__Exercise objective__
Using the records that appear below, write out exactly the lines from the one with "post bode的username和password )" through the one with "- built from develop (bce86bb747294c01c5257b902684110c2f4acb09)", keeping both end lines.

(Material for this exercise begins)

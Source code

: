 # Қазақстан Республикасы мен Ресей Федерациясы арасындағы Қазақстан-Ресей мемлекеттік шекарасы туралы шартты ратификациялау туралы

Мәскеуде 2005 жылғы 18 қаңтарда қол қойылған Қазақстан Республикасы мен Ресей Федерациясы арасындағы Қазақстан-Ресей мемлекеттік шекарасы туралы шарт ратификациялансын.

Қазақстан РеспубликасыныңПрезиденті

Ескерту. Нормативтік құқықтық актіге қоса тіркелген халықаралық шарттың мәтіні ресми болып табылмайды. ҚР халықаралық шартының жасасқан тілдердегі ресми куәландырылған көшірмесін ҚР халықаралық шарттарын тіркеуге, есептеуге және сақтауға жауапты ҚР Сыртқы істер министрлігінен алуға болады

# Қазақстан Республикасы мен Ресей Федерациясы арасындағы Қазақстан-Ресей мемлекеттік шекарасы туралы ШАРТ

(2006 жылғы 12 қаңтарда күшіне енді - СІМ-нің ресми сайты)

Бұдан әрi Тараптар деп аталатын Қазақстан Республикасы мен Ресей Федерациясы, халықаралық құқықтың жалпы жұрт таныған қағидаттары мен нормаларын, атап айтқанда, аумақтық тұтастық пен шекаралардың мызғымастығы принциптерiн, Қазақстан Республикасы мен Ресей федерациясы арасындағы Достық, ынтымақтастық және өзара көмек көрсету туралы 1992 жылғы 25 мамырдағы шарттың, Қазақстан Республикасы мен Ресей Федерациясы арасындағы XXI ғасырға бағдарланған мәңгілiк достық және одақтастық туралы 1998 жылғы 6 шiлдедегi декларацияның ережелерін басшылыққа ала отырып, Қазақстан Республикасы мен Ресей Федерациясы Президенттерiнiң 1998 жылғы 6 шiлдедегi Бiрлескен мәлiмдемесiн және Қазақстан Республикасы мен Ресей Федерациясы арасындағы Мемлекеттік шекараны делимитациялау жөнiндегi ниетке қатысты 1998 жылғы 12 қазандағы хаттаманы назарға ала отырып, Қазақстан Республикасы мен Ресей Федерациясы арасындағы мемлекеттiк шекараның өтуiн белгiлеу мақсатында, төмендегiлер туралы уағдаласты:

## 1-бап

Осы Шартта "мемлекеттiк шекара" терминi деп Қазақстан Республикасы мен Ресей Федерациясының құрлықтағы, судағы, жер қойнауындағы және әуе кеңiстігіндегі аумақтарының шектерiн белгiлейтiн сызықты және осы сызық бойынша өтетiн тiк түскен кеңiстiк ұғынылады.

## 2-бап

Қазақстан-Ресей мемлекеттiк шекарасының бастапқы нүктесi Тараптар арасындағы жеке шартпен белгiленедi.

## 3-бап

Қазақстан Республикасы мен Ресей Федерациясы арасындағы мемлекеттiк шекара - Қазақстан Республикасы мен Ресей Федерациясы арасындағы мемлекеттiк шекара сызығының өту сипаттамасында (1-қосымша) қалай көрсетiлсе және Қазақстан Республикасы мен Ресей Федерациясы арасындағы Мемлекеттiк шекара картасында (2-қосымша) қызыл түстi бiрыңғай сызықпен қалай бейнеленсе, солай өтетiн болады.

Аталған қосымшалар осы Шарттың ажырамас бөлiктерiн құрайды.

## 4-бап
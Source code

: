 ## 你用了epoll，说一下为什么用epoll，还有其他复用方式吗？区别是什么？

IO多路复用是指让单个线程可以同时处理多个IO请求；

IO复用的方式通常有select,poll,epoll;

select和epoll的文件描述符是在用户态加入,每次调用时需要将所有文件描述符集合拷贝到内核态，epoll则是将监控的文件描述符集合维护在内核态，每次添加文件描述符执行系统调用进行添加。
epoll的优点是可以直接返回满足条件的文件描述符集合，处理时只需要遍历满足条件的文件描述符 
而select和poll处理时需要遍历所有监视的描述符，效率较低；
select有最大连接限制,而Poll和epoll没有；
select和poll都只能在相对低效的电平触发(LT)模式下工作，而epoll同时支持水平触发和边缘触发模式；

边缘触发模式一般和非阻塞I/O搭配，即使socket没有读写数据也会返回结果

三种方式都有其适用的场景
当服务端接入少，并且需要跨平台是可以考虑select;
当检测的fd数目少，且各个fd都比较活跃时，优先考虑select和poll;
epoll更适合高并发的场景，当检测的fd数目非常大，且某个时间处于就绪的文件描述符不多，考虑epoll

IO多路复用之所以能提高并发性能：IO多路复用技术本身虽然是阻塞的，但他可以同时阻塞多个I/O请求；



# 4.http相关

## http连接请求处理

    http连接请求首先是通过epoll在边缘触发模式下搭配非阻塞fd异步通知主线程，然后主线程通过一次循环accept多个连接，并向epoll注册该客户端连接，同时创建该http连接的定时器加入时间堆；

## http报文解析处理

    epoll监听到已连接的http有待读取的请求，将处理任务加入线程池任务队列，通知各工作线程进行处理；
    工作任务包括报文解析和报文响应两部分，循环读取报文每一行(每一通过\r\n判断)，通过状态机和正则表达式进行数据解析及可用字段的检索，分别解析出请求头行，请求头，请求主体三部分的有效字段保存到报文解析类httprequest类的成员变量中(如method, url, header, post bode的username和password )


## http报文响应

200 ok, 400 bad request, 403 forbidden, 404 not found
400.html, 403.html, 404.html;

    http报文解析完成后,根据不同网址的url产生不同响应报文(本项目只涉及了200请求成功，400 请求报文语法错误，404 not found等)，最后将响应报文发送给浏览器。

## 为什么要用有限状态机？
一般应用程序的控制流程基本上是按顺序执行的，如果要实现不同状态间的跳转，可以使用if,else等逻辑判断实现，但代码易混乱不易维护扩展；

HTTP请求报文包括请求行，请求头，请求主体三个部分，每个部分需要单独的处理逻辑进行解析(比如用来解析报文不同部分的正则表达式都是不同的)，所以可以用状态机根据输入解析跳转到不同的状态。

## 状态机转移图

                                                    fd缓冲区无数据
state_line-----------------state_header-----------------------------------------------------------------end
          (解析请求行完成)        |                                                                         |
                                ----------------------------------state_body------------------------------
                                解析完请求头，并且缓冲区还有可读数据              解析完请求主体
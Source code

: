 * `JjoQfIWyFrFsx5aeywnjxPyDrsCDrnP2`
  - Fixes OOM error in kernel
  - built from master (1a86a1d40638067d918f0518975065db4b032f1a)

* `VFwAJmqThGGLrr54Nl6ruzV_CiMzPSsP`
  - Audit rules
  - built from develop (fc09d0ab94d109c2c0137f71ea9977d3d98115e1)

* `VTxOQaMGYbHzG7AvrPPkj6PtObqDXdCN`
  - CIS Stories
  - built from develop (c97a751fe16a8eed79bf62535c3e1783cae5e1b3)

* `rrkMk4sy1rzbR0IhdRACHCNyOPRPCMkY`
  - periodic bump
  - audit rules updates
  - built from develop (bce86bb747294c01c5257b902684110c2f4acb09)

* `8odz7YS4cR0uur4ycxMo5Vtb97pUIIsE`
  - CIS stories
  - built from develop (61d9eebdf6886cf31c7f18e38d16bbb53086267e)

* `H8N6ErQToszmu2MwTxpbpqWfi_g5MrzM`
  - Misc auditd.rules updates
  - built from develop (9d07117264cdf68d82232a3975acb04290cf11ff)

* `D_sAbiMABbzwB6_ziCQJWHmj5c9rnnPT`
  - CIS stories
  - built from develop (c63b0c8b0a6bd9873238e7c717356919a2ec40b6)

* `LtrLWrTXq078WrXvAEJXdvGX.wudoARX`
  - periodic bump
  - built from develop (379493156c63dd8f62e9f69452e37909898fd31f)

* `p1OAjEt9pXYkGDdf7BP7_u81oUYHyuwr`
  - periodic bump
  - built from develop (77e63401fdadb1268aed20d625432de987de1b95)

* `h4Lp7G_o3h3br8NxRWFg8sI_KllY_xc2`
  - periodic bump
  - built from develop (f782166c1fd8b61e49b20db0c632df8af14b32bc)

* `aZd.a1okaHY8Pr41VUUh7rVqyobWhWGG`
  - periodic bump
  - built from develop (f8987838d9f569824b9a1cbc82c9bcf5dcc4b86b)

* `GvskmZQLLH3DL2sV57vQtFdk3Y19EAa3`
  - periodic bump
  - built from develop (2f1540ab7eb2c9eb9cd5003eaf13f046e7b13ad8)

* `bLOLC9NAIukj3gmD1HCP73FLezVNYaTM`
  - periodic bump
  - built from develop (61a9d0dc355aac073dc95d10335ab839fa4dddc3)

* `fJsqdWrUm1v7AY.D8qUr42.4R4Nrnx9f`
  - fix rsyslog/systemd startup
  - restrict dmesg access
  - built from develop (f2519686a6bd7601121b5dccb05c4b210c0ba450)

(Material for this exercise ends)

__Exercise solution__
    工作任务包括报文解析和报文响应两部分，循环读取报文每一行(每一通过\r\n判断)，通过状态机和正则表达式进行数据解析及可用字段的检索，分别解析出请求头行，请求头，请求主体三部分的有效字段保存到报文解析类httprequest类的成员变量中(如method, url, header, post bode的username和password )


## http报文响应

200 ok, 400 bad request, 403 forbidden, 404 not found
400.html, 403.html, 404.html;

    http报文解析完成后,根据不同网址的url产生不同响应报文(本项目只涉及了200请求成功，400 请求报文语法错误，404 not found等)，最后将响应报文发送给浏览器。

## 为什么要用有限状态机？
一般应用程序的控制流程基本上是按顺序执行的，如果要实现不同状态间的跳转，可以使用if,else等逻辑判断实现，但代码易混乱不易维护扩展；

HTTP请求报文包括请求行，请求头，请求主体三个部分，每个部分需要单独的处理逻辑进行解析(比如用来解析报文不同部分的正则表达式都是不同的)，所以可以用状态机根据输入解析跳转到不同的状态。

## 状态机转移图

                                                    fd缓冲区无数据
state_line-----------------state_header-----------------------------------------------------------------end
          (解析请求行完成)        |                                                                         |
                                ----------------------------------state_body------------------------------
                                解析完请求头，并且缓冲区还有可读数据              解析完请求主体
Source code

: * `JjoQfIWyFrFsx5aeywnjxPyDrsCDrnP2`
  - Fixes OOM error in kernel
  - built from master (1a86a1d40638067d918f0518975065db4b032f1a)

* `VFwAJmqThGGLrr54Nl6ruzV_CiMzPSsP`
  - Audit rules
  - built from develop (fc09d0ab94d109c2c0137f71ea9977d3d98115e1)

* `VTxOQaMGYbHzG7AvrPPkj6PtObqDXdCN`
  - CIS Stories
  - built from develop (c97a751fe16a8eed79bf62535c3e1783cae5e1b3)

* `rrkMk4sy1rzbR0IhdRACHCNyOPRPCMkY`
  - periodic bump
  - audit rules updates
  - built from develop (bce86bb747294c01c5257b902684110c2f4acb09)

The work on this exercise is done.